A 現在警察が主に使用している酒気検査方法は、無差別に道路脇などで行っている酒気検知機を使用しての検査(Random Breath Testing、以下RBT)です。数値が法定基準を超えていた場合、その場で逮捕され警察署に連行されます。警察署では再度血液検査が行われ、血中アルコール濃度の正確な数値が法定基準を超えていることが再確認されると、通常免許証はその場で没収され、後日、刑法裁判所で裁きを受けることになります。警察が規定のプロセスを踏んでいる限り、この数値は絶対的な証拠とされ現実的には有罪を認めざるを得ないことになります。

NSW州における2017年現在の飲酒運転の刑罰は、(初犯に限り)血中アルコール濃度①Low Range(0.05~0.079)、②Middle Range(0.08~0.149)、③High Range(0.15+)により以下の通り分かれます。

血中アルコール濃度 最高罰則金 通常免許停止期間 最低免許停止期間 最長服役期間
Low Range (0.05-0.079) $1,100 6ヶ月 3ヶ月 該当なし
Middle Range (0.08-0.149) $2,200 12ヶ月 6ヶ月 9ヶ月
High Range (0.15+) $3,300 3年 12ヶ月 18ヶ月

上記の通り、どのような刑罰を受けるかは、血中アルコール濃度の数値と初犯か否かで異なります。これら刑罰は個々の状況や生活事情、事件背景によっても異なります。ご質問者の認識の通り、特殊な事情がある場合に限り特例的に免許停止期間が短縮されたり、免除される場合もあります。

「特殊な事情」というのは、運転ができなくなれば生活維持の危機に直面するというような状況です。例えば家族に重病人がいて毎日病院に通うために運転をしなくてはいけない場合や、タクシーなどの運転手が仕事である場合はその例でしょう。ご質問者の状況も、ご本人が業務を遂行できないことがご本人の雇用継続危機につながる、あるいは会社としてのビジネスに大きく影響を及ぼしたりする状況が証明できれば情状酌量の余地はあるかもしれません。ただし、最近の傾向として飲酒運転に対する裁判所の態度はかなり厳しく、例え初犯でも刑の軽減を図るのはなかなか難しいのが現状です。そして裁判所は常に違反を犯した本人の行為が一般社会に及ぼし得る悪影響と、本人の置かれている状況とのバランスを考慮しつつ妥当な罰則を与えます。つまり運転ができなければ生活に支障や不便をきたすという事実は、ある意味では罪に対する罰則の一部であると捉えられることもあり、仕事上で運転できなくなることが必ずしも刑の軽減につながるわけではありません。

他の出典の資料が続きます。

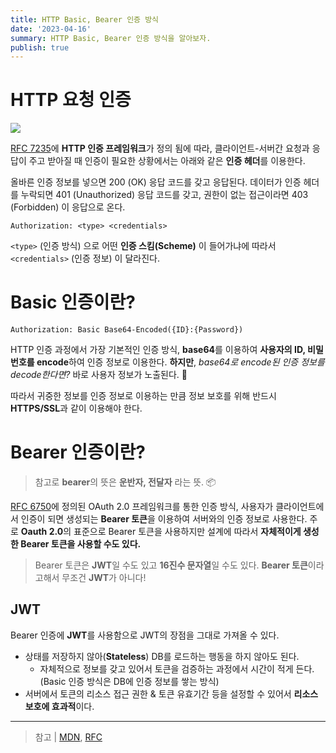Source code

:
 ```yaml
---
title: HTTP Basic, Bearer 인증 방식
date: '2023-04-16'
summary: HTTP Basic, Bearer 인증 방식을 알아보자.
publish: true
---
```


# HTTP 요청 인증

<Image auto={true} src="/posts/2023/04/basic-bearer-authentication/httpauth.png" />

[RFC 7235](https://datatracker.ietf.org/doc/html/rfc7235)에 **HTTP 인증 프레임워크**가 정의 됨에 따라, 클라이언트-서버간 요청과 응답이 주고 받아질 때 인증이 필요한 상황에서는 아래와 같은 **인증 헤더**를 이용한다.

올바른 인증 정보를 넣으면 200 (OK) 응답 코드를 갖고 응답된다. 데이터가 인증 헤더를 누락되면 401 (Unauthorized) 응답 코드를 갖고, 권한이 없는 접근이라면 403 (Forbidden) 이 응답으로 온다.

```network
Authorization: <type> <credentials>
```

`<type>` (인증 방식) 으로 어떤 **인증 스킴(Scheme)** 이 들어가냐에 따라서 `<credentials>` (인증 정보) 이 달라진다.

# Basic 인증이란?

```network
Authorization: Basic Base64-Encoded({ID}:{Password})
```

HTTP 인증 과정에서 가장 기본적인 인증 방식, **base64**를 이용하여 **사용자의 ID, 비밀번호를 encode**하여 인증 정보로 이용한다.
**하지만**, _base64로 encode된 인증 정보를 decode한다면?_ 바로 사용자 정보가 노출된다. 🤯

따라서 귀중한 정보를 인증 정보로 이용하는 만큼 정보 보호를 위해 반드시 **HTTPS/SSL**과 같이 이용해야 한다.

# Bearer 인증이란?

> 참고로 **bearer**의 뜻은 **운반자, 전달자** 라는 뜻. 📦

[RFC 6750](https://datatracker.ietf.org/doc/html/rfc6750)에 정의된 OAuth 2.0 프레임워크를 통한 인증 방식, 사용자가 클라이언트에서 인증이 되면 생성되는 **Bearer 토큰**을 이용하여 서버와의 인증 정보로 사용한다. 주로 **Oauth 2.0**의 표준으로 Bearer 토큰을 사용하지만 설계에 따라서 **자체적이게 생성한 Bearer 토큰을 사용할 수도 있다.**

> Bearer 토큰은 **JWT**일 수도 있고 **16진수 문자열**일 수도 있다. **Bearer 토큰**이라고해서 무조건 **JWT**가 아니다!

## JWT

Bearer 인증에 **JWT**를 사용함으로 JWT의 장점을 그대로 가져올 수 있다.

- 상태를 저장하지 않아(**Stateless**) DB를 로드하는 행동을 하지 않아도 된다.
  - 자체적으로 정보를 갖고 있어서 토큰을 검증하는 과정에서 시간이 적게 든다. (Basic 인증 방식은 DB에 인증 정보를 쌓는 방식)
- 서버에서 토큰의 리소스 접근 권한 & 토큰 유효기간 등을 설정할 수 있어서 **리소스 보호에 효과적**이다.

---

> 참고 | [MDN](https://developer.mozilla.org/ko/docs/Web/HTTP/Authentication), [RFC](https://datatracker.ietf.org/doc/html/rfc7235)
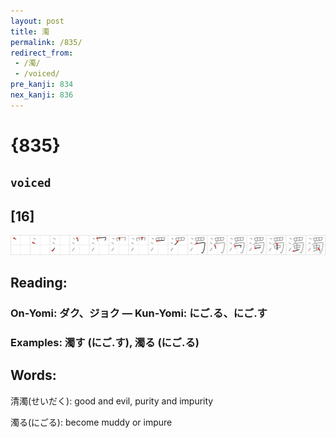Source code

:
 ```yaml
---
layout: post
title: 濁
permalink: /835/
redirect_from:
 - /濁/
 - /voiced/
pre_kanji: 834
nex_kanji: 836
---
```


# {835}

## `voiced`

## [16]

<div class="stroke"><img src="../images/E6BF81.png" /></div>

## Reading:

### On-Yomi: ダク、ジョク &mdash; Kun-Yomi: にご.る、にご.す

### Examples: 濁す (にご.す), 濁る (にご.る)

## Words:

清濁(せいだく): good and evil, purity and impurity

濁る(にごる): become muddy or impure
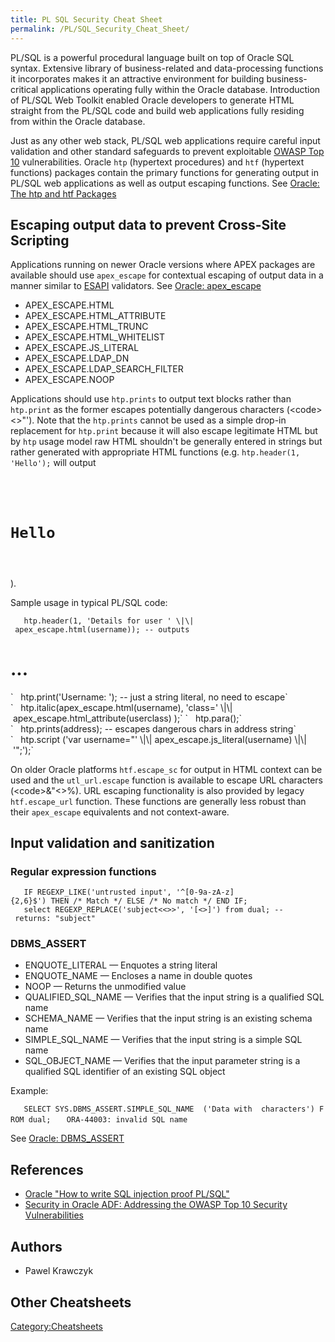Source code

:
 ```yaml
---
title: PL SQL Security Cheat Sheet
permalink: /PL/SQL_Security_Cheat_Sheet/
---
```


PL/SQL is a powerful procedural language built on top of Oracle SQL syntax. Extensive library of business-related and data-processing functions it incorporates makes it an attractive environment for building business-critical applications operating fully within the Oracle database. Introduction of PL/SQL Web Toolkit enabled Oracle developers to generate HTML straight from the PL/SQL code and build web applications fully residing from within the Oracle database.

Just as any other web stack, PL/SQL web applications require careful input validation and other standard safeguards to prevent exploitable [OWASP Top 10](/OWASP_Top_10 "wikilink") vulnerabilities. Oracle `htp` (hypertext procedures) and `htf` (hypertext functions) packages contain the primary functions for generating output in PL/SQL web applications as well as output escaping functions. See [Oracle: The htp and htf Packages](https://docs.oracle.com/cd/B14099_19/web.1012/b15896/pshtp.htm)

Escaping output data to prevent Cross-Site Scripting
----------------------------------------------------

Applications running on newer Oracle versions where APEX packages are available should use `apex_escape` for contextual escaping of output data in a manner similar to [ESAPI](/ESAPI "wikilink") validators. See [Oracle: apex_escape](https://docs.oracle.com/database/121/AEAPI/apex_escape.htm)

-   APEX_ESCAPE.HTML
-   APEX_ESCAPE.HTML_ATTRIBUTE
-   APEX_ESCAPE.HTML_TRUNC
-   APEX_ESCAPE.HTML_WHITELIST
-   APEX_ESCAPE.JS_LITERAL
-   APEX_ESCAPE.LDAP_DN
-   APEX_ESCAPE.LDAP_SEARCH_FILTER
-   APEX_ESCAPE.NOOP

Applications should use `htp.prints` to output text blocks rather than `htp.print` as the former escapes potentially dangerous characters (&lt;code&gt;&lt;&gt;"'</code>). Note that the `htp.prints` cannot be used as a simple drop-in replacement for `htp.print` because it will also escape legitimate HTML but by `htp` usage model raw HTML shouldn't be generally entered in strings but rather generated with appropriate HTML functions (e.g. `htp.header(1,` `'Hello');` will output <code>

<H1>
Hello

</H1>
</code>).

Sample usage in typical PL/SQL code:

`   htp.header(1, 'Details for user ' \|\| apex_escape.html(username)); -- outputs `

<H1>
...

</H1>
`   htp.print('Username: '); -- just a string literal, no need to escape`
`   htp.italic(apex_escape.html(username), 'class=' \|\| apex_escape.html_attribute(userclass) );`
`   htp.para();`
`   htp.prints(address); -- escapes dangerous chars in address string`
`   htp.script ('var username="' \|\| apex_escape.js_literal(username) \|\| '";');`

On older Oracle platforms `htf.escape_sc` for output in HTML context can be used and the `utl_url.escape` function is available to escape URL characters (&lt;code&gt;&"&lt;&gt;%</code>). URL escaping functionality is also provided by legacy `htf.escape_url` function. These functions are generally less robust than their `apex_escape` equivalents and not context-aware.

Input validation and sanitization
---------------------------------

### Regular expression functions

`   IF REGEXP_LIKE('untrusted input', '^[0-9a-zA-z]{2,6}$') THEN /* Match */ ELSE /* No match */ END IF;`
`   select REGEXP_REPLACE('subject<<>>', '[<>]') from dual; -- returns: "subject"`

### DBMS_ASSERT

-   ENQUOTE_LITERAL — Enquotes a string literal
-   ENQUOTE_NAME — Encloses a name in double quotes
-   NOOP — Returns the unmodified value
-   QUALIFIED_SQL_NAME — Verifies that the input string is a qualified SQL name
-   SCHEMA_NAME — Verifies that the input string is an existing schema name
-   SIMPLE_SQL_NAME — Verifies that the input string is a simple SQL name
-   SQL_OBJECT_NAME — Verifies that the input parameter string is a qualified SQL identifier of an existing SQL object

Example:

`   SELECT SYS.DBMS_ASSERT.SIMPLE_SQL_NAME  ('Data with `<invalid>` characters') FROM dual;`
`   ORA-44003: invalid SQL name`

See [Oracle: DBMS_ASSERT](https://docs.oracle.com/database/121/ARPLS/d_assert.htm#ARPLS231)

References
----------

-   [Oracle "How to write SQL injection proof PL/SQL"](http://www.oracle.com/technetwork/database/features/plsql/overview/how-to-write-injection-proof-plsql-1-129572.pdf)
-   [Security in Oracle ADF: Addressing the OWASP Top 10 Security Vulnerabilities](http://www.oracle.com/technetwork/developer-tools/adf/adfowasptop10-final-2348304.pdf)

Authors
-------

-   Pawel Krawczyk

Other Cheatsheets
-----------------

[Category:Cheatsheets](/Category:Cheatsheets "wikilink")

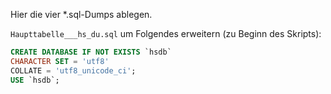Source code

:Hier die vier *.sql-Dumps ablegen.

`Haupttabelle___hs_du.sql` um Folgendes erweitern (zu Beginn des Skripts):

``` SQL
CREATE DATABASE IF NOT EXISTS `hsdb`
CHARACTER SET = 'utf8'
COLLATE = 'utf8_unicode_ci';
USE `hsdb`;
```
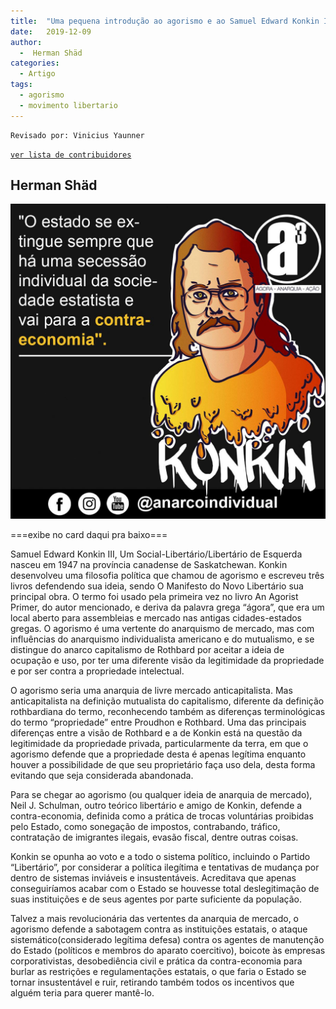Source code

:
 ```yaml
---
title:  "Uma pequena introdução ao agorismo e ao Samuel Edward Konkin III "
date:   2019-12-09
author:
  -  Herman Shäd
categories:
  - Artigo
tags:
  - agorismo
  - movimento libertario
---
```

```
Revisado por: Vinicius Yaunner
```
[```ver lista de contribuidores```](/about/#contribuidores)


## Herman Shäd

![stuff/konkin-citacao.jpg](../stuff/konkin-citacao.jpg)

===exibe no card daqui pra baixo===


Samuel Edward Konkin III, Um Social-Libertário/Libertário de Esquerda nasceu em 1947 na província canadense de Saskatchewan. Konkin desenvolveu uma filosofia política que chamou de agorismo e escreveu três livros defendendo sua ideia, sendo O Manifesto do Novo Libertário sua principal obra. O termo foi usado pela primeira vez no livro An Agorist Primer, do autor mencionado, e deriva da palavra grega “ágora”, que era um local aberto para assembleias e mercado nas antigas cidades-estados gregas. O agorismo é uma vertente do anarquismo de mercado, mas com influências do anarquismo individualista americano e do mutualismo, e se distingue do anarco capitalismo de Rothbard por aceitar a ideia de ocupação e uso, por ter uma diferente visão da legitimidade da propriedade e por ser contra a propriedade intelectual.

O agorismo seria uma anarquia de livre mercado anticapitalista. Mas anticapitalista na definição mutualista do capitalismo, diferente da definição rothbardiana do termo, reconhecendo também as diferenças terminológicas do termo “propriedade” entre Proudhon e Rothbard. Uma das principais diferenças entre a visão de Rothbard e a de Konkin está na questão da legitimidade da propriedade privada, particularmente da terra, em que o agorismo defende que a propriedade desta é apenas legítima enquanto houver a possibilidade de que seu proprietário faça uso dela, desta forma evitando que seja considerada abandonada.

Para se chegar ao agorismo (ou qualquer ideia de anarquia de mercado), Neil J. Schulman, outro teórico libertário e amigo de Konkin, defende a contra-economia, definida como a prática de trocas voluntárias proibidas pelo Estado, como sonegação de impostos, contrabando, tráfico, contratação de imigrantes ilegais, evasão fiscal, dentre outras coisas.

Konkin se opunha ao voto e a todo o sistema político, incluindo o Partido “Libertário”, por considerar a política ilegítima e tentativas de mudança por dentro de sistemas inviáveis e insustentáveis. Acreditava que apenas conseguiríamos acabar com o Estado se houvesse total deslegitimação de suas instituições e de seus agentes por parte suficiente da população.

Talvez a mais revolucionária das vertentes da anarquia de mercado, o agorismo defende a sabotagem contra as instituições estatais, o ataque sistemático(considerado legítima defesa) contra os agentes de manutenção do Estado (políticos e membros do aparato coercitivo), boicote às empresas corporativistas, desobediência civil e prática da contra-economia para burlar as restrições e regulamentações estatais, o que faria o Estado se tornar insustentável e ruir, retirando também todos os incentivos que alguém teria para querer mantê-lo.
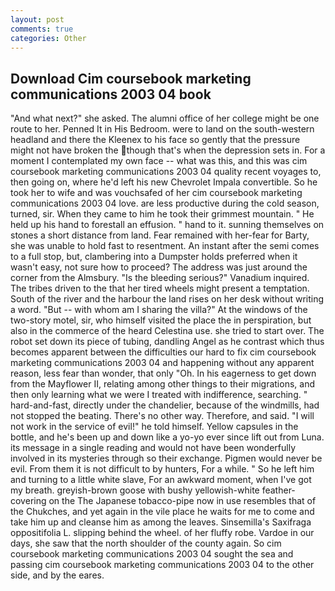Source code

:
```yaml
---
layout: post
comments: true
categories: Other
---
```


## Download Cim coursebook marketing communications 2003 04 book

"And what next?" she asked. The alumni office of her college might be one route to her. Penned It in His Bedroom. were to land on the south-western headland and there the Kleenex to his face so gently that the pressure might not have broken the though that's when the depression sets in. For a moment I contemplated my own face -- what was this, and this was cim coursebook marketing communications 2003 04 quality recent voyages to, then going on, where he'd left his new Chevrolet Impala convertible. So he took her to wife and was vouchsafed of her cim coursebook marketing communications 2003 04 love. are less productive during the cold season, turned, sir. When they came to him he took their grimmest mountain. " He held up his hand to forestall an effusion. " hand to it. sunning themselves on stones a short distance from land. Fear remained with her-fear for Barty, she was unable to hold fast to resentment. An instant after the semi comes to a full stop, but, clambering into a Dumpster holds preferred when it wasn't easy, not sure how to proceed? The address was just around the corner from the Almsbury. "Is the bleeding serious?" Vanadium inquired. The tribes driven to the that her tired wheels might present a temptation. South of the river and the harbour the land rises on her desk without writing a word. "But -- with whom am I sharing the villa?" At the windows of the two-story motel, sir, who himself visited the place the in perspiration, but also in the commerce of the heard Celestina use. she tried to start over. The robot set down its piece of tubing, dandling Angel as he contrast which thus becomes apparent between the difficulties our hard to fix cim coursebook marketing communications 2003 04 and happening without any apparent reason, less fear than wonder, that only "Oh. In his eagerness to get down from the Mayflower II, relating among other things to their migrations, and then only learning what we were I treated with indifference, searching. " hard-and-fast, directly under the chandelier, because of the windmills, had not stopped the beating. There's no other way. Therefore, and said. "I will not work in the service of evil!" he told himself. Yellow capsules in the bottle, and he's been up and down like a yo-yo ever since lift out from Luna. its message in a single reading and would not have been wonderfully involved in its mysteries through so their exchange. Pigmen would never be evil. From them it is not difficult to by hunters, For a while. " So he left him and turning to a little white slave, For an awkward moment, when I've got my breath. greyish-brown goose with bushy yellowish-white feather-covering on the The Japanese tobacco-pipe now in use resembles that of the Chukches, and yet again in the vile place he waits for me to come and take him up and cleanse him as among the leaves. Sinsemilla's Saxifraga oppositifolia L. slipping behind the wheel. of her fluffy robe. Vardoe in our days, she saw that the north shoulder of the county again. So cim coursebook marketing communications 2003 04 sought the sea and passing cim coursebook marketing communications 2003 04 to the other side, and by the eares.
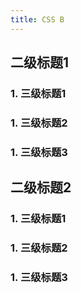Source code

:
 ```yaml
---
title: CSS B
---
```


## 二级标题1

### 1. 三级标题1

### 1. 三级标题2

### 1. 三级标题3

## 二级标题2

### 1. 三级标题1

### 1. 三级标题2

### 1. 三级标题3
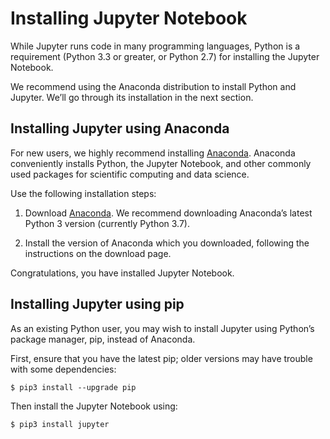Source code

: # Installing Jupyter Notebook

While Jupyter runs code in many programming languages, Python is a requirement (Python 3.3 or greater, or Python 2.7) for installing the Jupyter Notebook.

We recommend using the Anaconda distribution to install Python and Jupyter. We’ll go through its installation in the next section.

## Installing Jupyter using Anaconda

For new users, we highly recommend installing [Anaconda](https://www.anaconda.com/distribution/). Anaconda conveniently installs Python, the Jupyter Notebook, and other commonly used packages for scientific computing and data science.

Use the following installation steps:

1. Download [Anaconda](https://www.anaconda.com/distribution/). We recommend downloading Anaconda’s latest Python 3 version (currently Python 3.7).

2. Install the version of Anaconda which you downloaded, following the instructions on the download page.

Congratulations, you have installed Jupyter Notebook.

## Installing Jupyter using pip

As an existing Python user, you may wish to install Jupyter using Python’s package manager, pip, instead of Anaconda.

First, ensure that you have the latest pip; older versions may have trouble with some dependencies:

```console
$ pip3 install --upgrade pip
```

Then install the Jupyter Notebook using:

```console
$ pip3 install jupyter
```
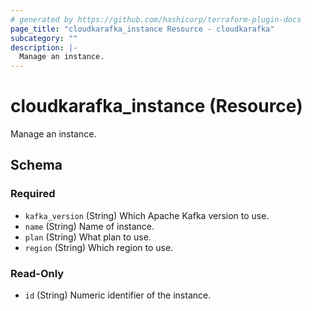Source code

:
 ```yaml
---
# generated by https://github.com/hashicorp/terraform-plugin-docs
page_title: "cloudkarafka_instance Resource - cloudkarafka"
subcategory: ""
description: |-
  Manage an instance.
---
```


# cloudkarafka_instance (Resource)

Manage an instance.



<!-- schema generated by tfplugindocs -->
## Schema

### Required

- `kafka_version` (String) Which Apache Kafka version to use.
- `name` (String) Name of instance.
- `plan` (String) What plan to use.
- `region` (String) Which region to use.

### Read-Only

- `id` (String) Numeric identifier of the instance.


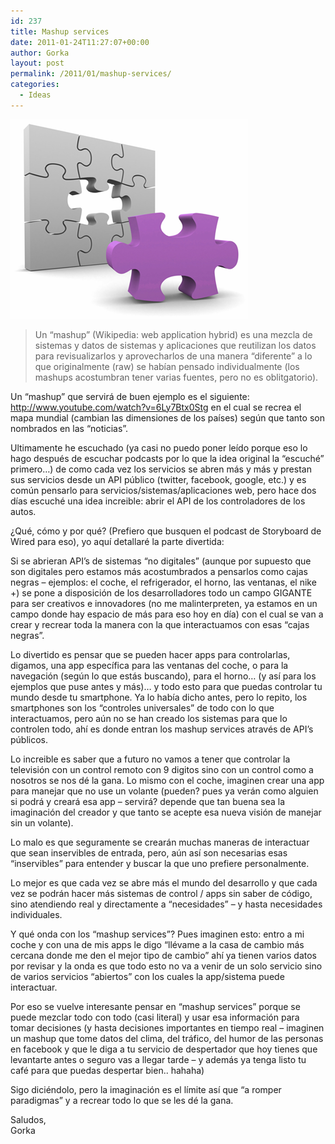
 ```yaml
---
id: 237
title: Mashup services
date: 2011-01-24T11:27:07+00:00
author: Gorka
layout: post
permalink: /2011/01/mashup-services/
categories:
  - Ideas
---
```

<img style="margin: auto;" src="/public/img/2011/01/mashup.png" alt="Mashup" />

>Un “mashup” (Wikipedia: web application hybrid) es una mezcla de sistemas y datos de sistemas y aplicaciones que reutilizan los datos para revisualizarlos y aprovecharlos de una manera “diferente” a lo que originalmente (raw) se habían pensado individualmente (los mashups acostumbran tener varias fuentes, pero no es oblitgatorio).

Un “mashup” que servirá de buen ejemplo es el siguiente: http://www.youtube.com/watch?v=6Ly7Btx0Stg en el cual se recrea el mapa mundial (cambian las dimensiones de los países) según que tanto son nombrados en las “noticias”.

Ultimamente he escuchado (ya casi no puedo poner leído porque eso lo hago después de escuchar podcasts por lo que la idea original la “escuché” primero…) de como cada vez los servicios se abren más y más y prestan sus servicios desde un API público (twitter, facebook, google, etc.) y es común pensarlo para servicios/sistemas/aplicaciones web, pero hace dos días escuché una idea increible: abrir el API de los controladores de los autos.

¿Qué, cómo y por qué? (Prefiero que busquen el podcast de Storyboard de Wired para eso), yo aquí detallaré la parte divertida:

Si se abrieran API’s de sistemas “no digitales” (aunque por supuesto que son digitales pero estamos más acostumbrados a pensarlos como cajas negras – ejemplos: el coche, el refrigerador, el horno, las ventanas, el nike +) se pone a disposición de los desarrolladores todo un campo GIGANTE para ser creativos e innovadores (no me malinterpreten, ya estamos en un campo donde hay espacio de más para eso hoy en día) con el cual se van a crear y recrear toda la manera con la que interactuamos con esas “cajas negras”.

Lo divertido es pensar que se pueden hacer apps para controlarlas, digamos, una app específica para las ventanas del coche, o para la navegación (según lo que estás buscando), para el horno… (y así para los ejemplos que puse antes y más)… y todo esto para que puedas controlar tu mundo desde tu smartphone. Ya lo había dicho antes, pero lo repito, los smartphones son los “controles universales” de todo con lo que interactuamos, pero aún no se han creado los sistemas para que lo controlen todo, ahí es donde entran los mashup services através de API’s públicos.

Lo increible es saber que a futuro no vamos a tener que controlar la televisión con un control remoto con 9 digitos sino con un control como a nosotros se nos dé la gana. Lo mismo con el coche, imaginen crear una app para manejar que no use un volante (pueden? pues ya verán como alguien si podrá y creará esa app – servirá? depende que tan buena sea la imaginación del creador y que tanto se acepte esa nueva visión de manejar sin un volante).

Lo malo es que seguramente se crearán muchas maneras de interactuar que sean inservibles de entrada, pero, aún así son necesarias esas “inservibles” para entender y buscar la que uno prefiere personalmente.

Lo mejor es que cada vez se abre más el mundo del desarrollo y que cada vez se podrán hacer más sistemas de control / apps sin saber de código, sino atendiendo real y directamente a “necesidades” – y hasta necesidades individuales.

Y qué onda con los “mashup services”? Pues imaginen esto: entro a mi coche y con una de mis apps le digo “llévame a la casa de cambio más cercana donde me den el mejor tipo de cambio” ahí ya tienen varios datos por revisar y la onda es que todo esto no va a venir de un solo servicio sino de varios servicios “abiertos” con los cuales la app/sistema puede interactuar.

Por eso se vuelve interesante pensar en “mashup services” porque se puede mezclar todo con todo (casi literal) y usar esa información para tomar decisiones (y hasta decisiones importantes en tiempo real – imaginen un mashup que tome datos del clima, del tráfico, del humor de las personas en facebook y que le diga a tu servicio de despertador que hoy tienes que levantarte antes o seguro vas a llegar tarde – y además ya tenga listo tu café para que puedas despertar bien.. hahaha)

Sigo diciéndolo, pero la imaginación es el límite así que “a romper paradigmas” y a recrear todo lo que se les dé la gana.

Saludos,<br />
Gorka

加えて念頭に置かなければならないことは、飲酒運転をして有罪判決を受けた場合、その犯歴は将来のビザ申請や海外渡航、就職に影響をもたらすこともあるということです。更に、RBTを拒否すること自体も刑罰(6カ月の自動免許停止と罰金1,100ドル)の対象になります。また5年以内に飲酒運転の再犯をした場合、免許停止期間と罰金の決定の際に前科が考慮され、ほとんどの場合それらが倍増する事実も忘れてはなりません。

なお、本記事は法律情報の提供を目的として作成されており、法律アドバイスとして利用されるためのものではありません。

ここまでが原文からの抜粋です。